QEM-Bench: Benchmarking Learning-based Quantum Error Mitigation and QEMFormer as a Multi-ranged Context Learning Baseline
Abstract: Quantum Error Mitigation (QEM) has emerged as a pivotal technique for enhancing the reliability of noisy quantum devices in the *Noisy Intermediate-Scale Quantum* (NISQ) era. Recently, machine learning (ML)-based QEM approaches have demonstrated strong generalization capabilities without sampling overheads compared to conventional methods. However, evaluating these techniques is often hindered by a lack of standardized datasets and inconsistent experimental settings across different studies. In this work, we present **QEM-Bench**, a comprehensive benchmark suite of *twenty-two* datasets covering diverse circuit types and noise profiles, which provides a unified platform for comparing and advancing ML-based QEM methods. We further propose a refined ML-based QEM pipeline **QEMFormer**, which leverages a feature encoder that preserves local, global, and topological information, along with a two-branch model that captures short-range and long-range dependencies within the circuit. Empirical evaluations on QEM-Bench illustrate the superior performance of QEMFormer over existing baselines, underscoring the potential of integrated ML-QEM strategies.

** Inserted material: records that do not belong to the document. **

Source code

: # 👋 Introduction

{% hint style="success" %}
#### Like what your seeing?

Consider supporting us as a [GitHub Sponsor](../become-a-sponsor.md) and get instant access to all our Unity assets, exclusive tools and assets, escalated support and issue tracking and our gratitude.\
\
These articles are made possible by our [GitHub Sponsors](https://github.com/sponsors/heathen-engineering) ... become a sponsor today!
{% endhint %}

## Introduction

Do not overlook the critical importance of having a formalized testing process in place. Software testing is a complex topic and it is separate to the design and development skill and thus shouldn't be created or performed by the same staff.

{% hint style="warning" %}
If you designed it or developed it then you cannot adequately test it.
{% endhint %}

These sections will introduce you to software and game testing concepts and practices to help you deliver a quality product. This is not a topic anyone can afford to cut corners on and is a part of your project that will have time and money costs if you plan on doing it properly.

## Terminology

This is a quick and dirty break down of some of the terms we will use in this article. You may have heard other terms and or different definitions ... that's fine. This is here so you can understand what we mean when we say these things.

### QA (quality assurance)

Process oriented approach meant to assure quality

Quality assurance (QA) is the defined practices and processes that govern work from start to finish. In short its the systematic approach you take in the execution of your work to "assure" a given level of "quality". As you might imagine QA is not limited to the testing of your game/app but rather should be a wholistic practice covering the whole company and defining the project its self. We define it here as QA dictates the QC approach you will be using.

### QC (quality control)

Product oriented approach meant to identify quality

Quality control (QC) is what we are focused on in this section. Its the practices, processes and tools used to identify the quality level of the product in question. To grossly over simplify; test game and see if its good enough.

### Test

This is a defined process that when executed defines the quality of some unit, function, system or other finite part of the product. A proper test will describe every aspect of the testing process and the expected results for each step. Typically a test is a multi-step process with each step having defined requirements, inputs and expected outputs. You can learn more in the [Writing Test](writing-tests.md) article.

Lay Summary: Quantum error mitigation (QEM) is crucial for enhancing the reliability of noisy NISQ devices; however, current ML-based QEM methods lack consistent benchmarks and employ heterogeneous evaluation protocols. To address this gap, we propose QEM-Bench, a comprehensive suite of twenty-two datasets that capture diverse circuit structures and noise regimes. We also introduce QEMFormer, an ML-driven framework that employs a multi-scale feature encoder to integrate local, global, and topological information, alongside a dual-branch architecture for modeling both short- and long-range circuit dependencies. Our empirical studies on QEM-Bench demonstrate that QEMFormer significantly outperforms existing baselines, establishing a unified standard for ML-based QEM research and paving the way for more accurate and scalable quantum computations.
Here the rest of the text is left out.